Proxmox random hangs/crashes

pottsi

Active Member
Jan 18, 2016
11
0
41
34
Hi All,

I've been having issues with my server for months, where by my server becomes unreachable. This can be anywhere between a couple of days to a month. I'm currently stuck on how to go about debugging the issue as no log files are written to and nothing out the ordinary in the last entry before the hang/crash.

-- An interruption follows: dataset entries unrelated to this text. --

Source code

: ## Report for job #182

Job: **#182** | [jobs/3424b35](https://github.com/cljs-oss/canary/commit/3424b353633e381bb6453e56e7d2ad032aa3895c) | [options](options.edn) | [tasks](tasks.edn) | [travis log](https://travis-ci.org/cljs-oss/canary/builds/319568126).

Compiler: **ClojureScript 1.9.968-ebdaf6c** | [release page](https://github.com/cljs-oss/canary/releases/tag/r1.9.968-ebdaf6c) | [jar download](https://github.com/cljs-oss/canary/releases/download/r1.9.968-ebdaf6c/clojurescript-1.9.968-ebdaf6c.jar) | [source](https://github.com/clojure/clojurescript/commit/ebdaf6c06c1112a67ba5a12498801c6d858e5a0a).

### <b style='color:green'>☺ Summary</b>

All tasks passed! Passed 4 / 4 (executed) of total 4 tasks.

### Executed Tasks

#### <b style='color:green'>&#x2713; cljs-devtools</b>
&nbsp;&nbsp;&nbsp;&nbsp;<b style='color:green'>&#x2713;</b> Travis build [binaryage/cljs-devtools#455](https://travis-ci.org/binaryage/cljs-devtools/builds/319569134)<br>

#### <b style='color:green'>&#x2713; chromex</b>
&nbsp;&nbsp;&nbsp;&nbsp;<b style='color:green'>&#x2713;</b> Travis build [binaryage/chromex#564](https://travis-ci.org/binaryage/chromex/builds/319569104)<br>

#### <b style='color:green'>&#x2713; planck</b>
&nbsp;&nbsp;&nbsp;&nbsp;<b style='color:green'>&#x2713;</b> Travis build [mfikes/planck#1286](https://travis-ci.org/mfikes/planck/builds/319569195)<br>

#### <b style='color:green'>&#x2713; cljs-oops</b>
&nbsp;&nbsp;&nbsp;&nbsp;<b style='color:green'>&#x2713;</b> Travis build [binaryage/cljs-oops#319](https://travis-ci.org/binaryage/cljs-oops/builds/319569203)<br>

I have currently one kvm and 3 containers running. ram usage is around 30% cpu around 3%

Server specs are
Debian 9
6tb Hard drive
32gb ram
Intel Core i7-3770

What i know.

1) Provider has done multiple hardware tests (all passed)
2) Provider has replaced server
3) Provider did another hardware test ( all passed)
4) Nothing is written to log files (have log files going back months)
5) Server becomes unreachable (unknown if it's a hang or loss of network) only way i can access the server is rebooting the server
6) I'm stuck :)

proxmox version
Code:
proxmox-ve: 5.3-1 (running kernel: 4.15.18-10-pve)
pve-manager: 5.3-11 (running version: 5.3-11/d4907f84)
pve-kernel-4.15: 5.3-3
pve-kernel-4.15.18-12-pve: 4.15.18-35
pve-kernel-4.15.18-10-pve: 4.15.18-32
corosync: 2.4.4-pve1
criu: 2.11.1-1~bpo90
glusterfs-client: 3.8.8-1
ksm-control-daemon: not correctly installed
libjs-extjs: 6.0.1-2
libpve-access-control: 5.1-3
libpve-apiclient-perl: 2.0-5
libpve-common-perl: 5.0-47
libpve-guest-common-perl: 2.0-20
libpve-http-server-perl: 2.0-12
libpve-storage-perl: 5.0-39
libqb0: 1.0.3-1~bpo9
lvm2: 2.02.168-pve6
lxc-pve: 3.1.0-3
lxcfs: 3.0.3-pve1
novnc-pve: 1.0.0-3
proxmox-widget-toolkit: 1.0-23
pve-cluster: 5.0-33
pve-container: 2.0-35
pve-docs: 5.3-3
pve-edk2-firmware: 1.20181023-1
pve-firewall: 3.0-18
pve-firmware: 2.0-6
pve-ha-manager: 2.0-8
pve-i18n: 1.0-9
pve-libspice-server1: 0.14.1-2
pve-qemu-kvm: 2.12.1-2
pve-xtermjs: 3.10.1-2
qemu-server: 5.0-47
smartmontools: 6.5+svn4324-1
spiceterm: 3.0-5
vncterm: 1.5-3

Anything else you need, let me know

Thanks
 
Last edited:
- How often the server hang? Every certain of time?
- When Server hang, can you see the Monitor? Usually Monitor display the last error
- In my experience, such error can only fix by replaced with another server. Because h/w test only test a h/w functional not h/w stabilization in certain period.
 
- How often the server hang? Every certain of time?
- When Server hang, can you see the Monitor? Usually Monitor display the last error
- In my experience, such error can only fix by replaced with another server. Because h/w test only test a h/w functional not h/w stabilization in certain period.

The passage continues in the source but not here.